◆ AIM OF THE TASK: Write out every line below again exactly as it stands, skipping each image.
(EXTRACTED RECORDS)
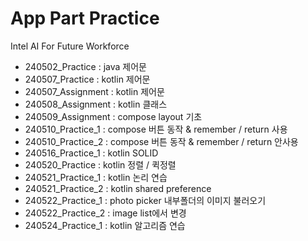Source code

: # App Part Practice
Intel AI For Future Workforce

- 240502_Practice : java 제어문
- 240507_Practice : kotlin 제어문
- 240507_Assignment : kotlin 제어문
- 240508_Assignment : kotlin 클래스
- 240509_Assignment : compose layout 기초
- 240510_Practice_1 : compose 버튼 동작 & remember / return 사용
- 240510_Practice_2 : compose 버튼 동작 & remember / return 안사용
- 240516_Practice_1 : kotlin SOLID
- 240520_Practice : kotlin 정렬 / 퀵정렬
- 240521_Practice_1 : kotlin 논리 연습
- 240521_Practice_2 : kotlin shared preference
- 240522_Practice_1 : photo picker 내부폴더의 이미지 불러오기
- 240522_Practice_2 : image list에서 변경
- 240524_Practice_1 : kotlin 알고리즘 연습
(End EXTRACTED RECORDS)
◆ SOLUTION TO THE EXERCISE:
Source code

: # App Part Practice
Intel AI For Future Workforce

- 240502_Practice : java 제어문
- 240507_Practice : kotlin 제어문
- 240507_Assignment : kotlin 제어문
- 240508_Assignment : kotlin 클래스
- 240509_Assignment : compose layout 기초
- 240510_Practice_1 : compose 버튼 동작 & remember / return 사용
- 240510_Practice_2 : compose 버튼 동작 & remember / return 안사용
- 240516_Practice_1 : kotlin SOLID
- 240520_Practice : kotlin 정렬 / 퀵정렬
- 240521_Practice_1 : kotlin 논리 연습
- 240521_Practice_2 : kotlin shared preference
- 240522_Practice_1 : photo picker 내부폴더의 이미지 불러오기
- 240522_Practice_2 : image list에서 변경
- 240524_Practice_1 : kotlin 알고리즘 연습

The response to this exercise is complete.